By Bentz Tozer, Jr., B.S., CPT
There’s a lot of talk in the media these days about the dangers of sugar, but is it accurate? Is there any amount of sugar that’s OK?
First of all, it’s important to note that some sugar occurs naturally in fruits and vegetables, which are important for a healthful diet. Glucose is an example of this type of sugar. It is used directly for energy in the body and can also be converted into glycogen, which is fuel for the body’s muscles. Fructose is another natural sugar, which is found in fruit and honey. Similarly, lactose is the sugar found in milk. Our bodies have the enzyme that’s necessary for us to process this type of sugar. People who lack this enzyme are lactose-intolerant.
Fruits and vegetables contain fiber, vitamins and other nutrients that help balance out the sugar they contain and also help the body more easily process these naturally occurring sugars. When people speak of the “dangers of sugar,” they are talking about processed or refined sugars.
Processed sugars contain no nutritional value: they are empty calories. There’s no fiber, no healthful enzymes, no vitamins and no minerals. Therefore, when you consume these types of sugars, the body must borrow nutrients from healthy cells in the body in order to process them. This causes harmful stress to the body and can create long-term damage. For example, the body will pull calcium from our teeth and bones in order to help process refined sugar. Over a long period of time, this calcium depletion can lead to tooth decay and even osteoporosis.
Processed or refined sugars can also stress the liver. Our liver converts glucose into glycogen from the healthful foods we eat and stores it to be used as the body needs it. Since it already has this glycogen storage, it converts processed sugars into fat. Some of this fat gets transported into the body as triglycerides, some of it remains in the liver, which can contribute to non-alcoholic fatty liver disease. Eventually, the liver can become insulin-resistant.
Regular consumption of processed sugars creates a rapid rise in blood-sugar levels. This causes the pancreas to work overtime trying to produce enough insulin to stabilize the level of sugar in the blood. When they are no longer able to do so, blood-sugar levels elevate significantly, and without the proper amount of insulin to even it out, the body develops diabetes.

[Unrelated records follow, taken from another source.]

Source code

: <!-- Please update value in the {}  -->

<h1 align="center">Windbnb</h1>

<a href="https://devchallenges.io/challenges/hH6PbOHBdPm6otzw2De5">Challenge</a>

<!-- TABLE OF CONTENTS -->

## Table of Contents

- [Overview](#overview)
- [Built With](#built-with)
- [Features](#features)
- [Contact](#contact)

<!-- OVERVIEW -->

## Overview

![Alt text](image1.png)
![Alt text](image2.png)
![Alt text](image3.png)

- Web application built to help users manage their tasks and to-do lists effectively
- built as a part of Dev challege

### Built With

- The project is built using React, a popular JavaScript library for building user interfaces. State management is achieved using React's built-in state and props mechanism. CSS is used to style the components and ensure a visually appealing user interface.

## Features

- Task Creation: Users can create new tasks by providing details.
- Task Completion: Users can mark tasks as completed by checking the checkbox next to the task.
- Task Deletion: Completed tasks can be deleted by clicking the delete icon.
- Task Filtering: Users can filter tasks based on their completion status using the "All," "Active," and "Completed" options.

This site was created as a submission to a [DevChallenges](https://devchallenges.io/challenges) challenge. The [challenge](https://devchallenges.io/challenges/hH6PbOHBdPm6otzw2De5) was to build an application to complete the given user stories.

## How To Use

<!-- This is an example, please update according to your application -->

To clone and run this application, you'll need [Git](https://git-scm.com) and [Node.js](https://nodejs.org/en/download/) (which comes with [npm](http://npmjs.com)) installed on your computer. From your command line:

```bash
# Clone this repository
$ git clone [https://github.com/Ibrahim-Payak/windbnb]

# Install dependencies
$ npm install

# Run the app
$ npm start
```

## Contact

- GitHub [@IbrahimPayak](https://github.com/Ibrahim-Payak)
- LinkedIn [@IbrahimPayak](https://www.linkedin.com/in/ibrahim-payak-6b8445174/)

According to Dr. Robert Lustig, professor of Clinical Pediatrics in the Division of Endocrinology at the University of California, the body can safely process six teaspoons of sugar per day. Most Americans consume over three times that amount.
This excess consumption causes metabolic dysfunction, which creates weight gain, high blood pressure and elevated blood-sugar levels and triglycerides. It also turns off the body’s appetite-control system, basically tricking your body into thinking it has not been satisfied, causing you to crave more and more. It creates a dependence or addiction in the brain, the same way alcohol or drugs do.
The American Association for Cancer Research (AACR) has discovered that processed-sugar consumption can greatly increase the risk of cancer. According to the studies done by AACR, the way the body metabolizes these sugars is “pivotal” for cancer growth. Cancer cells use processed sugars to increase the growth of the diseased cells and also to spread them throughout the body, greatly decreasing the chances of survival.
Processed foods are everywhere today, so it is very important to pay attention to what you are consuming. In order for the body to function well, it needs to be fed well. This means eating healthful, natural foods as much as possible and limiting the amount of processed foods, in particular, processed or refined sugars.
Be Well Tips– Consult a physician before changing or starting a new diet.– Limit the amount of processed foods consumed.– Eat primarily natural foods.– Limit sugar to 25 grams per day.– Drink plenty of water.